Appeal from an order of the Supreme Court (Meddaugh, J.), entered August 4, 2011 in Sullivan County, which, in a proceeding pursuant to Election Law § 16-102, among other things, granted respondent Howard Block's motion to dismiss the petition.
Calendar Date: August 18, 2011
Before: Mercure, J.P., Peters, Malone Jr., Kavanagh and Egan Jr., JJ.

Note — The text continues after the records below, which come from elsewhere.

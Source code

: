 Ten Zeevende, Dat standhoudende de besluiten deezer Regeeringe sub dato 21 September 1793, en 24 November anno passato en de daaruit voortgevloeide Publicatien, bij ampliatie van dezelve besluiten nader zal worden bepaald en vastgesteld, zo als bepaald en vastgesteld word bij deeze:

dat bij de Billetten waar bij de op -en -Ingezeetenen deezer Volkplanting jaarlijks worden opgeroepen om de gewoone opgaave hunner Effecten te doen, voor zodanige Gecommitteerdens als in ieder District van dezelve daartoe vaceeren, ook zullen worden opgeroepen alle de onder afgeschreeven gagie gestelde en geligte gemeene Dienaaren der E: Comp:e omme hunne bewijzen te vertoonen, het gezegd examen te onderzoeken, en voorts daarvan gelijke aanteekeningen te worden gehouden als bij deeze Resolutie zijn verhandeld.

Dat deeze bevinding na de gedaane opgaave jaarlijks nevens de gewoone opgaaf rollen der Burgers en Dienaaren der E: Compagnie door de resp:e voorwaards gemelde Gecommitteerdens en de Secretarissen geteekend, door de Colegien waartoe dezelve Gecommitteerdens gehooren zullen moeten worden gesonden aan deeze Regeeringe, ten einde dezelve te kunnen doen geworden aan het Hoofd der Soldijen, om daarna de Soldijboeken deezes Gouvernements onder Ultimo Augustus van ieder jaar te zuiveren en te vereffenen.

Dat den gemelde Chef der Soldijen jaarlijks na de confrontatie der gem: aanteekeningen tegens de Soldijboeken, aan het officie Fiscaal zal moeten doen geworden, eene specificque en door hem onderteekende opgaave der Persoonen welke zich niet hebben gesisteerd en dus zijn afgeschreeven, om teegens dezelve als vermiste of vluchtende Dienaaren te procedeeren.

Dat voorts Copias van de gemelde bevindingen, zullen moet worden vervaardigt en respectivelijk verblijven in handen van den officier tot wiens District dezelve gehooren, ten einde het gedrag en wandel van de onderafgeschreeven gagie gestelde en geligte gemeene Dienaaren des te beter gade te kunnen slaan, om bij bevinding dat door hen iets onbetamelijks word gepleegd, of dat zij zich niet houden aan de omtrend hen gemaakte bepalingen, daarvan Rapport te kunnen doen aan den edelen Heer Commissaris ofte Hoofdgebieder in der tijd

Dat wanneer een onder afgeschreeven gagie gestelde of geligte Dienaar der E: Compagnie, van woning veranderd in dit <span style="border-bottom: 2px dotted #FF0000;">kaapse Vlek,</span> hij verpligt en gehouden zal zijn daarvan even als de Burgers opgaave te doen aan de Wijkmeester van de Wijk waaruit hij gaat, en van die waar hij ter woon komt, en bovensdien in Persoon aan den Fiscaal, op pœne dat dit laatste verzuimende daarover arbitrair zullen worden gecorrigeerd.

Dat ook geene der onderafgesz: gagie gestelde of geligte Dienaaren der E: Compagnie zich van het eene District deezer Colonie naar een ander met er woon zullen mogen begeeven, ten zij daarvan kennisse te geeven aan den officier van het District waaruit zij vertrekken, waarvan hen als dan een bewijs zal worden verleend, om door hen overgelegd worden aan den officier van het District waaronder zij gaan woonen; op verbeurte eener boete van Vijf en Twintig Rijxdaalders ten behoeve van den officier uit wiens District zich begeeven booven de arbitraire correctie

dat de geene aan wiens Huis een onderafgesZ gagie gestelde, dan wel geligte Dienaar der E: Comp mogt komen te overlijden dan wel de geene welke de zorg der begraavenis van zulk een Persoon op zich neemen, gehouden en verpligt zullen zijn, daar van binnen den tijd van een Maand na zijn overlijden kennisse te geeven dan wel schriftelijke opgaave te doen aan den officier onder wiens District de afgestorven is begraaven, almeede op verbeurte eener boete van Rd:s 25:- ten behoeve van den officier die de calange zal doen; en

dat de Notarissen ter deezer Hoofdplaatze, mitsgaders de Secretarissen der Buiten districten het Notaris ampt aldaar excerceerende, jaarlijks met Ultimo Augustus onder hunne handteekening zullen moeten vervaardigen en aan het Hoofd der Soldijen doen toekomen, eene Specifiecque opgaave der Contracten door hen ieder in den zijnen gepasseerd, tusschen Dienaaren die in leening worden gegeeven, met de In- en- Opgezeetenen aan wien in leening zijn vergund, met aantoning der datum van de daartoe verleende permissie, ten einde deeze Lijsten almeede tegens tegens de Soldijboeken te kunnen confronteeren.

Respondent Howard Block filed designating petitions naming himself as the Democratic Party, Republican Party, Conservative Party, Independence Party and Working Families Party candidate for the office of Town Justice for the Town of Bethel, Sullivan County in the September 13, 2011 primary election. Petitioner thereafter filed written objections and specifications with the Sullivan County Board of Elections, challenging those designating petitions, excepting the designating petition naming Block as the Democratic Party candidate, alleging that Block impermissibly notarized the signatures on his own petitions. The Board ruled that petitioner's objections were beyond its power to address as a ministerial board and allowed the petitions to move forward. Petitioner thereafter commenced this proceeding seeking to invalidate Block's designating petitions. Block then moved to dismiss the petition and, in a cross petition, sought to invalidate petitioner's designating petition as the Conservative Party candidate for the same office. Supreme Court granted Block's motion to dismiss the petition on the merits and also dismissed the cross petition as untimely. Petitioner now appeals.
We affirm. Petitioner cites no provision in the Election Law that prohibits a candidate from notarizing signatures on his or her own designating petition (see Election Law § 6-132 ), and such practice previously has been deemed acceptable (see e.g. Matter of Bassett, 108 Misc 461, 462 ; Matter of Bulger, 48 Misc 584, 586 ; see also Brodsky v Board of Mgrs. of Dag Hammarskjold Tower Condominium, 1 Misc 3d 591, 596 ; see generally Matter of Rittersporn v Sadowski, 48 NY2d 618, 619 ). We therefore reject petitioner's contention that it was improper for Block to notarize the signatures on his own petition. Moreover, considering that the signature of a notary public on a designating petition "enjoy[s] a presumption of regularity" (Matter of Napier v Salerno, 74 AD2d 960, 960 ) and petitioner here did not allege any fraud or impropriety, Supreme Court properly dismissed the petition.
Petitioner's remaining contentions have been examined and found to be without merit.
Mercure, J.P., Peters, Malone Jr., Kavanagh and Egan Jr., JJ., concur.
ORDERED that the order is affirmed, without costs.